There was a long silence between the two which told Sarbor plenty enough. "If only it were so," Bonny sighed into the floor with his ears folding over his head. "If only it were so, Sarbor."
The silvery glittering that followed the moon's rise brought with it a sigh from Sarbor as well, but not fully. Halfway through it, his eyes blinked with a surge of focus which had him turning into the hallway. "That's not the moon," dripped from his mustache. His monster teacher leaned his head out too, his ears stood up and reaching just below Sarbor's wrinkled forehead. "Is it magic?" he commented towards the fluttering glitter that tapped quietly against glass, illuminating the otherwise-dim hallway with silvery rays dotting the walls, floor, and ceiling, moving around with each tap.
Bonny traded a glance with his apprentice before the two set off down the hallway towards the locked entrance. They didn't speak a word, as their minds were busy with thoughts about what magic it could be knocking at the door in the beginning of the night?

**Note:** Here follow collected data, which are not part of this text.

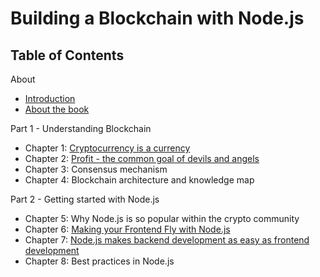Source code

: # Building a Blockchain with Node.js


## Table of Contents

About
  - [Introduction](./about/intro.md)
  - [About the book](./about/about-the-book.md)
  
Part 1 - Understanding Blockchain
  - Chapter 1: [Cryptocurrency is a currency](https://github.com/blockchain-ebook/nodejs-blockchain/tree/master/chapter1)
  - Chapter 2: [Profit - the common goal of devils and angels](https://github.com/blockchain-ebook/nodejs-blockchain/tree/master/chapter2)
  - Chapter 3: Consensus mechanism 
  - Chapter 4: Blockchain architecture and knowledge map
  
Part 2 - Getting started with Node.js
  - Chapter 5: Why Node.js is so popular within the crypto community
  - Chapter 6: [Making your Frontend Fly with Node.js](https://github.com/blockchain-ebook/nodejs-blockchain/tree/master/chapter6)
  - Chapter 7: [Node.js makes backend development as easy as frontend development](https://github.com/blockchain-ebook/nodejs-blockchain/tree/master/chapter7)
  - Chapter 8: Best practices in Node.js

"A scroll?" reacted Sarbor as his long legs brought him to round the hallway corner a few steps before his teacher. He waited for Bonny to arrive at his side, and the two stood still staring at the floating scroll tapping again and again at the glass on the front door.
"A magical scroll," Bonny corrected while still as confused as his apprentice. "With the Monster Royals' stamp on it too!"
Could it have been?
"Let it in, Sarbor!" said Bonny hurriedly while wafting his hand towards the locked doors. "It has to be," his emotions then spoke for him as his apprentice fished up the keys from his pocket. "It must be from the Monster Mages!"
A pause, small yet noticeable, came to be between Sarbor putting the key into the lock and then turning it. Even so, he still let the magical scroll in, which promptly ignored him fully and instead floated over to Bonny's outstretched hands. The magic from the scroll tingled at his fingers as it settled its slim weight inside his excited, furry palms. "It is!" he shouted eagerly. "It's from Cter! I can feel my own magic from it!" Like a child with a new present, the monster doctor opened the scroll with all haste, discarding the broken seal on the floor in his hurried eagerness. His eyes darted left to right with all haste, and his smile grew each time his eyes lowered to another row.
The smile was hidden from Sarbor though. "What does it say?" Not for long, however, as when Bonny lowered the parchment from his face, his smile shone brighter than the moon did in its silvery glory outside the opened door. The cold night air was enough to have Bonny's extended ears fall behind his head.
"It says–"
His relieved cough threw thick tears from his eyes which dotted the floor around the broken and discarded purple seal.
"It says that I can sleep tonight, Sarbor."